For the fifth time, Soren ran through his well-refined mental list of all things within the realm of normalcy that could possibly benefit the guerillas. Nothing was worth the risk. Soren laid his head in his palms and sighed ruefully. His alliance with the resistance required him to act natural, at which he excelled. However, it also required him to trust others: something he had almost no experience in.

Frustrated, Soren pushed away from his desk and stared up at the featureless ceiling, pretending he could see the sky. Despite himself, he let out a shallow smile; always, he imagined that his mother could see him, and, for once, he believed that she would like what she saw.

Suddenly, an idea struck Soren that, on any better day, would have occurred to him hours ago. There was one thing he could do to prepare for the city's fall.

Quickly, he dialed the closest thing his insane workplace had to a secretary.

"Hello?" she answered.

"It's Caster," Soren introduced banally. "I need you to inform some security guards that they can take tomorrow off."

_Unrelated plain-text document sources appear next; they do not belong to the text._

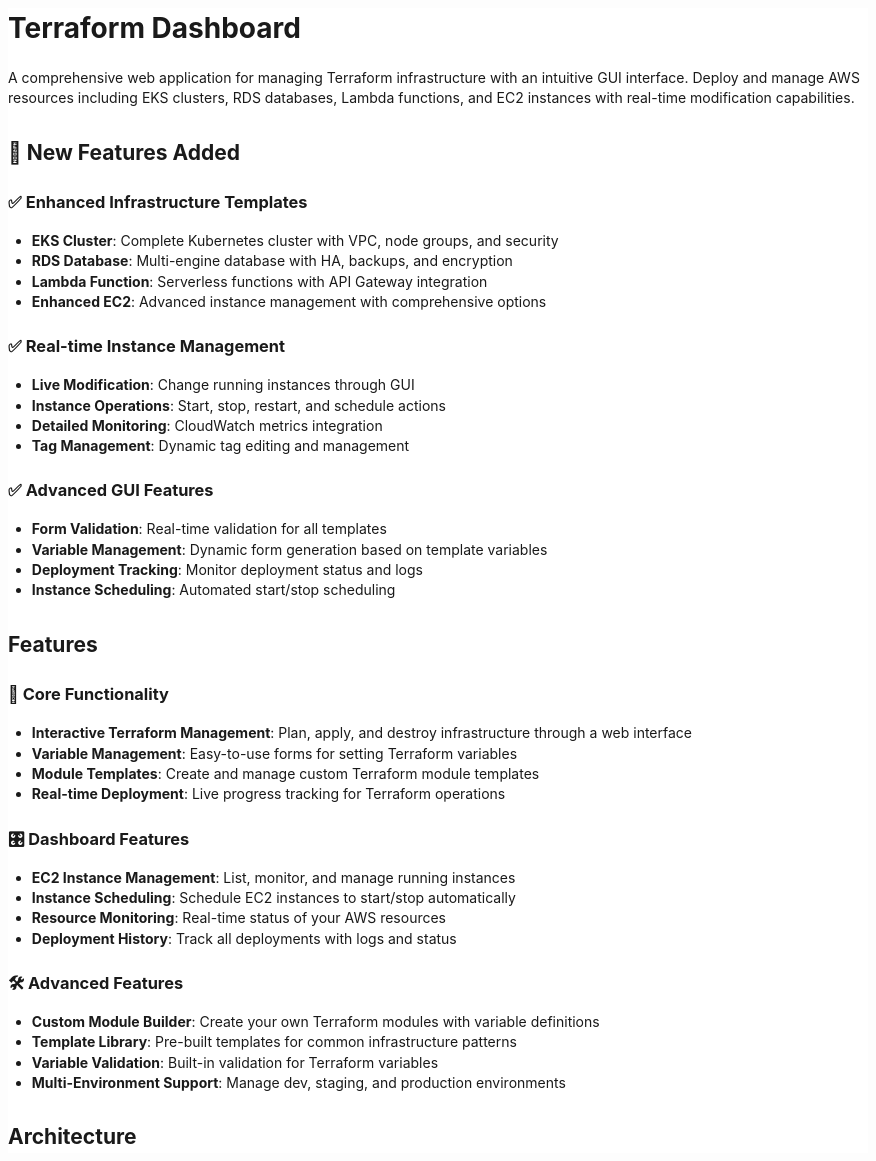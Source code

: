 # Terraform Dashboard

A comprehensive web application for managing Terraform infrastructure with an intuitive GUI interface. Deploy and manage AWS resources including EKS clusters, RDS databases, Lambda functions, and EC2 instances with real-time modification capabilities.

## 🚀 New Features Added

### ✅ **Enhanced Infrastructure Templates**
- **EKS Cluster**: Complete Kubernetes cluster with VPC, node groups, and security
- **RDS Database**: Multi-engine database with HA, backups, and encryption
- **Lambda Function**: Serverless functions with API Gateway integration
- **Enhanced EC2**: Advanced instance management with comprehensive options

### ✅ **Real-time Instance Management**
- **Live Modification**: Change running instances through GUI
- **Instance Operations**: Start, stop, restart, and schedule actions
- **Detailed Monitoring**: CloudWatch metrics integration
- **Tag Management**: Dynamic tag editing and management

### ✅ **Advanced GUI Features**
- **Form Validation**: Real-time validation for all templates
- **Variable Management**: Dynamic form generation based on template variables
- **Deployment Tracking**: Monitor deployment status and logs
- **Instance Scheduling**: Automated start/stop scheduling

## Features

### 🚀 **Core Functionality**
- **Interactive Terraform Management**: Plan, apply, and destroy infrastructure through a web interface
- **Variable Management**: Easy-to-use forms for setting Terraform variables
- **Module Templates**: Create and manage custom Terraform module templates
- **Real-time Deployment**: Live progress tracking for Terraform operations

### 🎛️ **Dashboard Features**
- **EC2 Instance Management**: List, monitor, and manage running instances
- **Instance Scheduling**: Schedule EC2 instances to start/stop automatically
- **Resource Monitoring**: Real-time status of your AWS resources
- **Deployment History**: Track all deployments with logs and status

### 🛠️ **Advanced Features**
- **Custom Module Builder**: Create your own Terraform modules with variable definitions
- **Template Library**: Pre-built templates for common infrastructure patterns
- **Variable Validation**: Built-in validation for Terraform variables
- **Multi-Environment Support**: Manage dev, staging, and production environments

## Architecture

"Got it, Mr. Mayor," she complied airily. "Hold on... there. Now, which ones?"

After a moment of thought, Soren decided that five was the highest number of guards he could send away without rousing too much suspicion. Five, he knew, was barely a drop in the bucket for his building's frighteningly extensive security staff, but it would help. After another moment, he listed off the names of the five guards who would obstruct him the most over the next day.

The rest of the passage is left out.